Material for this exercise:
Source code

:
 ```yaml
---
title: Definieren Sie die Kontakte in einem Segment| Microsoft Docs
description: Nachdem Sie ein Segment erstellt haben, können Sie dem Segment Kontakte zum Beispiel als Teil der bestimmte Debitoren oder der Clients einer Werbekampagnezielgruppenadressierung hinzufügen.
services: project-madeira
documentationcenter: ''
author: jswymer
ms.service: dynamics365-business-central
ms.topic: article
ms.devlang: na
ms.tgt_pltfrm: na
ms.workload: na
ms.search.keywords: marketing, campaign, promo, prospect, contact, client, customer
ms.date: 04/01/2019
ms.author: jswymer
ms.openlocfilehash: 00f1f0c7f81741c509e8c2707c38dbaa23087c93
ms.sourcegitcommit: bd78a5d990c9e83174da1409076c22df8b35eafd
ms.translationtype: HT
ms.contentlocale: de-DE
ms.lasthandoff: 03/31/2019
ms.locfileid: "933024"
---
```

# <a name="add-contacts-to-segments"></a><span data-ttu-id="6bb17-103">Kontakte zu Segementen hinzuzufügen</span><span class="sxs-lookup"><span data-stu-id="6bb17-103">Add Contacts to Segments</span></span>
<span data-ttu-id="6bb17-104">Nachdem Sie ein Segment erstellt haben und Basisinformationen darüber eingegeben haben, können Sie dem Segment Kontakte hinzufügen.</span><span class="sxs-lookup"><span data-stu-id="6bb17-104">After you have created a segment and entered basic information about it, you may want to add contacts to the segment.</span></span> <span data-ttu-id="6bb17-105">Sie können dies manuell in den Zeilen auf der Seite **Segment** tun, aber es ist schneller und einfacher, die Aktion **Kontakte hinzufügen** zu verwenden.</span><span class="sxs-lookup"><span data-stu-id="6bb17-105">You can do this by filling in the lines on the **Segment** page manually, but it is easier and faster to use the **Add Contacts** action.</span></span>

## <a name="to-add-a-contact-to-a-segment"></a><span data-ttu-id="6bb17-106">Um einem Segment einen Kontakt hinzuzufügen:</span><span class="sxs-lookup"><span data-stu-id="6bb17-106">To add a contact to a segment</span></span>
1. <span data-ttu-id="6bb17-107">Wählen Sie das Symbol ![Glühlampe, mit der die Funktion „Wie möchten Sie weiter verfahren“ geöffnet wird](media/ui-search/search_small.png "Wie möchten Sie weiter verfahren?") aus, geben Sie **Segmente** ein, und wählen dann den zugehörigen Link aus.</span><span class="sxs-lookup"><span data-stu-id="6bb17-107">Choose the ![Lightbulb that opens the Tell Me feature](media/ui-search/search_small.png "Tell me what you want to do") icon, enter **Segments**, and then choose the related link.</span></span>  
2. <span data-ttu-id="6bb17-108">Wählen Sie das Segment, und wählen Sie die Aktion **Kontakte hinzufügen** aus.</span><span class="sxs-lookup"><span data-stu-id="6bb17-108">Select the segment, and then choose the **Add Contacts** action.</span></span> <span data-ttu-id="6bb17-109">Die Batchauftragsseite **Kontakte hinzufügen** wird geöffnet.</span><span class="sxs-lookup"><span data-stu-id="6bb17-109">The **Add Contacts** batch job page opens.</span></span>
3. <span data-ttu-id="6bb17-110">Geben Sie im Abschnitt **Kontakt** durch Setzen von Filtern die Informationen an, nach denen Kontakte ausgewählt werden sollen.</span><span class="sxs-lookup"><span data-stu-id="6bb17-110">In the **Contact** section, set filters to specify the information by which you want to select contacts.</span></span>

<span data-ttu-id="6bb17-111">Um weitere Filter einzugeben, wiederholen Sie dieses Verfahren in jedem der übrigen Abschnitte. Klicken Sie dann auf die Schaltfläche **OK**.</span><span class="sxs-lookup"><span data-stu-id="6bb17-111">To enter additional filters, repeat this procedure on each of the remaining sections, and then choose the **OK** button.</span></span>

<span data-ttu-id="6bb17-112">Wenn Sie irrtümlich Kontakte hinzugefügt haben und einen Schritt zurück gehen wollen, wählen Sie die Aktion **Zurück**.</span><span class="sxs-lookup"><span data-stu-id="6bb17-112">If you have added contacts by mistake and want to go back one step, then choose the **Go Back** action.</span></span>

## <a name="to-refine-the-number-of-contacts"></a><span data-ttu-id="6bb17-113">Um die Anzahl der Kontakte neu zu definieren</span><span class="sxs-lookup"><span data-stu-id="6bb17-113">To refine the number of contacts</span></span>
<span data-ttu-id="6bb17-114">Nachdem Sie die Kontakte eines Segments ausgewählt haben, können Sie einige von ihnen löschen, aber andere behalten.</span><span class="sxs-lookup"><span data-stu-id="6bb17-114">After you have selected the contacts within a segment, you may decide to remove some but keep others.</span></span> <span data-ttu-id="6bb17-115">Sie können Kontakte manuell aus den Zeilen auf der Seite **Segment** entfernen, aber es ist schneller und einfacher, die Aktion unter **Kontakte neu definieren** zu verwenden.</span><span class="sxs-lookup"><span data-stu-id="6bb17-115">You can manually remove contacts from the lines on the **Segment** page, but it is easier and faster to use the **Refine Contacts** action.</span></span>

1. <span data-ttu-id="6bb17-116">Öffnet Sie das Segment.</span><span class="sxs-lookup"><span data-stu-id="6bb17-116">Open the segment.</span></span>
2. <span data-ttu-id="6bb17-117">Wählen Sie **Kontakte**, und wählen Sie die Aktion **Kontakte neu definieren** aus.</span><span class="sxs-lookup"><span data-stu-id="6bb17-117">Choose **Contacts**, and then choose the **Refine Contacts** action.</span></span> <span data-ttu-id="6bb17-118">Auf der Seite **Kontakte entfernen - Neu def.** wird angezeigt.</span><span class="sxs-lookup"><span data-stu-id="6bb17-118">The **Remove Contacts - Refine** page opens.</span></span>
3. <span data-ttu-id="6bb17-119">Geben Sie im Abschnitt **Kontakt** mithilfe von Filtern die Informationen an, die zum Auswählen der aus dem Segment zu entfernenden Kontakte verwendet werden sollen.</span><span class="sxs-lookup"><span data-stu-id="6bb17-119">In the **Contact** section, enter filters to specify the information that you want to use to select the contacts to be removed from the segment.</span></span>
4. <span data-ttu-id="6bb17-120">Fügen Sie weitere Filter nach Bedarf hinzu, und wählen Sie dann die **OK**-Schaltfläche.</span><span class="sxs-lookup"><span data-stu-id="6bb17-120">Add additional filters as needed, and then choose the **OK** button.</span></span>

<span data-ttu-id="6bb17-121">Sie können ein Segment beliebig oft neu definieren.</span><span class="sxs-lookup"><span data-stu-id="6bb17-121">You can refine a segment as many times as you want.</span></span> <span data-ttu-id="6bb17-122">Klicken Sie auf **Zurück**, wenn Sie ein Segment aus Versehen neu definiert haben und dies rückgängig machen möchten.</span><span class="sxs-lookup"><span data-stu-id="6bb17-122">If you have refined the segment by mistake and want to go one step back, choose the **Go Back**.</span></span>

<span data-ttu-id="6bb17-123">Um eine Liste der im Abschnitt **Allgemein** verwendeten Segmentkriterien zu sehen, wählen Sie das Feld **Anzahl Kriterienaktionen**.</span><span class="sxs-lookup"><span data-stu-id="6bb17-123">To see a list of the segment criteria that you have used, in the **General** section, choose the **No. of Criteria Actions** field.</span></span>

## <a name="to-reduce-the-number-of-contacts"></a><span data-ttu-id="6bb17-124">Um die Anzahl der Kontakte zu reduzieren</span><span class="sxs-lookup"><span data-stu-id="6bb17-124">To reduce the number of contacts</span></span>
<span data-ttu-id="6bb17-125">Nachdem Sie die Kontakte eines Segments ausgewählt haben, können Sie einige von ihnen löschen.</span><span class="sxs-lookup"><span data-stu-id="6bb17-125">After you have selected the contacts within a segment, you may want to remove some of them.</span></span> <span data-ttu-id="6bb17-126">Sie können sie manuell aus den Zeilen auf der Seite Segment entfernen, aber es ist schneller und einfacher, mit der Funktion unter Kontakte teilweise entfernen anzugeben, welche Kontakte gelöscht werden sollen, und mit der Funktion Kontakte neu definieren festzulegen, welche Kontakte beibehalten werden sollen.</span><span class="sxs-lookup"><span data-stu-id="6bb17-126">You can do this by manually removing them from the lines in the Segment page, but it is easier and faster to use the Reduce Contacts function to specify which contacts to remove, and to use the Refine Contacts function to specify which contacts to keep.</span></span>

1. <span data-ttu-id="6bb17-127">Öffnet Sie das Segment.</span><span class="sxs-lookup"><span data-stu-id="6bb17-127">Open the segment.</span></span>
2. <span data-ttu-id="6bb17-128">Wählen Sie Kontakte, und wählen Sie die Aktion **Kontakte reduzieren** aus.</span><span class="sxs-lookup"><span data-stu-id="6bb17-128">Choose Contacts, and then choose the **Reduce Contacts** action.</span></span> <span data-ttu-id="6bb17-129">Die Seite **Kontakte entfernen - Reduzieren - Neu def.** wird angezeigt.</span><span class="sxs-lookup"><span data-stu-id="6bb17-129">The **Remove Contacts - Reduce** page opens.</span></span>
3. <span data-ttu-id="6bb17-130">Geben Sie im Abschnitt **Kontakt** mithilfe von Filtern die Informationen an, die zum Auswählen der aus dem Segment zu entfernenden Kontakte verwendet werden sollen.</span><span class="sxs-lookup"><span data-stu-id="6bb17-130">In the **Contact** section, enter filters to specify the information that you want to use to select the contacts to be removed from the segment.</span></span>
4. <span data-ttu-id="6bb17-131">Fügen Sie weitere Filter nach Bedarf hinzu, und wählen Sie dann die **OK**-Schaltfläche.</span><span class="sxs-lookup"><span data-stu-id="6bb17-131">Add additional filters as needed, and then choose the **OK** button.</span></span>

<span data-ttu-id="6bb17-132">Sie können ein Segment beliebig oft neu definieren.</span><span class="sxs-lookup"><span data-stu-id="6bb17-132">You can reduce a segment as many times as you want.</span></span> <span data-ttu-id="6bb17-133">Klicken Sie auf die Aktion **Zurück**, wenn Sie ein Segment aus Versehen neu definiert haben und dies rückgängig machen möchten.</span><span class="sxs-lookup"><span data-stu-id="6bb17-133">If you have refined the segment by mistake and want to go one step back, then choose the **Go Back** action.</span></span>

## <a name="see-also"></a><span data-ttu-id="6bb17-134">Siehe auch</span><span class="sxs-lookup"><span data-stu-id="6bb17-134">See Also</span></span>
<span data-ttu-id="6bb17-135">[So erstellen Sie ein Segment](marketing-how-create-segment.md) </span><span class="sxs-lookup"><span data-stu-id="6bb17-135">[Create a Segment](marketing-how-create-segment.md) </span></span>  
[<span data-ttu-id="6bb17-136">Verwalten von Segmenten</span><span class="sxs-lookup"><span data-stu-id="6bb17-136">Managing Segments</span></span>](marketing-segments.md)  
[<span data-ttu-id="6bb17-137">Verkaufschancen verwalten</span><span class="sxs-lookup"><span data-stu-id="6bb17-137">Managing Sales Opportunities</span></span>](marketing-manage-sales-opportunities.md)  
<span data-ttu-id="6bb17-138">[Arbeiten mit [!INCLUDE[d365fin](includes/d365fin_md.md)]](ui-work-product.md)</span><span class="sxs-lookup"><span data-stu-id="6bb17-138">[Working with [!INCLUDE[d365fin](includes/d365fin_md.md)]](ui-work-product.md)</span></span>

Exercise directions: From the records above, give again exactly the lines running from the line with "use the **Refine Contacts** action.</span></span>" to the line with "Refine** page opens.</span></span>", inclusive.

Expected answer:
<span data-ttu-id="6bb17-114">Nachdem Sie die Kontakte eines Segments ausgewählt haben, können Sie einige von ihnen löschen, aber andere behalten.</span><span class="sxs-lookup"><span data-stu-id="6bb17-114">After you have selected the contacts within a segment, you may decide to remove some but keep others.</span></span> <span data-ttu-id="6bb17-115">Sie können Kontakte manuell aus den Zeilen auf der Seite **Segment** entfernen, aber es ist schneller und einfacher, die Aktion unter **Kontakte neu definieren** zu verwenden.</span><span class="sxs-lookup"><span data-stu-id="6bb17-115">You can manually remove contacts from the lines on the **Segment** page, but it is easier and faster to use the **Refine Contacts** action.</span></span>

1. <span data-ttu-id="6bb17-116">Öffnet Sie das Segment.</span><span class="sxs-lookup"><span data-stu-id="6bb17-116">Open the segment.</span></span>
2. <span data-ttu-id="6bb17-117">Wählen Sie **Kontakte**, und wählen Sie die Aktion **Kontakte neu definieren** aus.</span><span class="sxs-lookup"><span data-stu-id="6bb17-117">Choose **Contacts**, and then choose the **Refine Contacts** action.</span></span> <span data-ttu-id="6bb17-118">Auf der Seite **Kontakte entfernen - Neu def.** wird angezeigt.</span><span class="sxs-lookup"><span data-stu-id="6bb17-118">The **Remove Contacts - Refine** page opens.</span></span>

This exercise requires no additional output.